Shame really, a bit of education in how to drive on sandy surfaces and even the 2WD version of their RAV4 should have got them through.  Tyre inflator, pressure gauge - and take plenty of water.  I would have thought these were "basics" for any journey of distance in Oz.

Having worked in the Cooper basin oil fields , it sounds like they were really off the beaten track so to speak because the main ' road'  there although unsealed would definitely get more than one car down it in two days.

 

I assume their GPS found a 'shorter' route at some point and led them off the main road and  down one of the mining company tracks.  Not an issue when it does that kind of thing in The Cotswolds or whatever, but can be deadly out there.
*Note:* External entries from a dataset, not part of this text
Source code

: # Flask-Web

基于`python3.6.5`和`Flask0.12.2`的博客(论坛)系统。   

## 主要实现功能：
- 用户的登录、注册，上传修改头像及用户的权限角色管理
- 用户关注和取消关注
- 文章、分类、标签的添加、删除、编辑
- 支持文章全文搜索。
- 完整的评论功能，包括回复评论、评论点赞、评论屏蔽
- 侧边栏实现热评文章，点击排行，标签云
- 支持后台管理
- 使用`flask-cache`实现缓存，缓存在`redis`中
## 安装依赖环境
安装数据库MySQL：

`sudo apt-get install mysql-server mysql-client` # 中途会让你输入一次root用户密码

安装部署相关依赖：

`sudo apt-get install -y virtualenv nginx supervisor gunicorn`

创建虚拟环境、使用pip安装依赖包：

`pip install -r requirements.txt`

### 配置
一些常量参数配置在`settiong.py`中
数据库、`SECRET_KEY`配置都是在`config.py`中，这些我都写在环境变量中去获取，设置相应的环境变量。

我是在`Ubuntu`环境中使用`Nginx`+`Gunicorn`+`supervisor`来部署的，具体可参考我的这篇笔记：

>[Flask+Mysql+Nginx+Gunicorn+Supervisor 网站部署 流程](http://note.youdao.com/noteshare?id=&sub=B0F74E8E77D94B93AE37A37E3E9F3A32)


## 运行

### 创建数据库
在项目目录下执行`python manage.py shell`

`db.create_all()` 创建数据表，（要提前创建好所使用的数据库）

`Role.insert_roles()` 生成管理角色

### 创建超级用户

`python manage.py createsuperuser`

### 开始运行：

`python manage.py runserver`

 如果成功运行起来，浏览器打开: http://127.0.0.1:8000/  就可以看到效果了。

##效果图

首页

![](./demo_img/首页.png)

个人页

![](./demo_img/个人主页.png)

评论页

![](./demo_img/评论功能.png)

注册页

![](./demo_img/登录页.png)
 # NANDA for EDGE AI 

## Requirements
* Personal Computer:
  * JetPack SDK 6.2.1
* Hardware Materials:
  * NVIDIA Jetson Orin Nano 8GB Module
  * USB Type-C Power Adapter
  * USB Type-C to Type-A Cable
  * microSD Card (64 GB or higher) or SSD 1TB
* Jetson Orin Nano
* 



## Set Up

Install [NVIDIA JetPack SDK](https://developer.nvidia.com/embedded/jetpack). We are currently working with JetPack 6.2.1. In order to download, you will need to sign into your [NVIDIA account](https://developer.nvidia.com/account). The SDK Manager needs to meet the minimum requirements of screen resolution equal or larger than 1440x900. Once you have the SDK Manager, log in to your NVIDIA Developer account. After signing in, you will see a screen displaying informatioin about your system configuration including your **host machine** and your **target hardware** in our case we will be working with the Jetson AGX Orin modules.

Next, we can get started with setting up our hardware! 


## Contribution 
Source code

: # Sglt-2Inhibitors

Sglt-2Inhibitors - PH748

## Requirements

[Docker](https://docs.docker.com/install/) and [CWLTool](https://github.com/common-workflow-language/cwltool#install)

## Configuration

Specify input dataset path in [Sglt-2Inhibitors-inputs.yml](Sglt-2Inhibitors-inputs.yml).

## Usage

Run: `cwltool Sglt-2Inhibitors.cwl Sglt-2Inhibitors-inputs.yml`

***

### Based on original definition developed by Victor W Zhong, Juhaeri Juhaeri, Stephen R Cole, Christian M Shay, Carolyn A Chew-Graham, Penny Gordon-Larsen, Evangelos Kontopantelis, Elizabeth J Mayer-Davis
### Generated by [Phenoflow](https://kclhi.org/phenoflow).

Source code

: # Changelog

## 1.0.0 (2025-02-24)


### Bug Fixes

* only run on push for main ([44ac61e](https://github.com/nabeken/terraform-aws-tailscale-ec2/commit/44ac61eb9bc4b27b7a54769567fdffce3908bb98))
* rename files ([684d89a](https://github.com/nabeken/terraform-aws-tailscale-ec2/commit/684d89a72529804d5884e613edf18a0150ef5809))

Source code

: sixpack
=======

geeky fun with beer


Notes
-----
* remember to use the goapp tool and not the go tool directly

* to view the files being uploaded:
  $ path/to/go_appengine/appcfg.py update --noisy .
The early version of Apple Maps was notorious for pulling that crap out here, to the point that police in the NT and SA begged people not to use it.

 

Definitely is brutal country, even that main road is almost 500km of corrugations that shake your teeth out and drive you nuts. The minor roads are often sand drifts and gibber, which tear through your tyres like knives.

 

In the old days when you had actual paper maps to check first to compare routes the obvious NSW-free route that would jump out at you is west to Mt Isa, turn left to Birdsville , then straight down  to Adelaide. Its a bit of a jaunt at almost 3800km, but you stick to the major roads such as they are at least. Innamincka which is near where they were found is in the  Strzeleki Desert,  a couple of hundred km east of that route.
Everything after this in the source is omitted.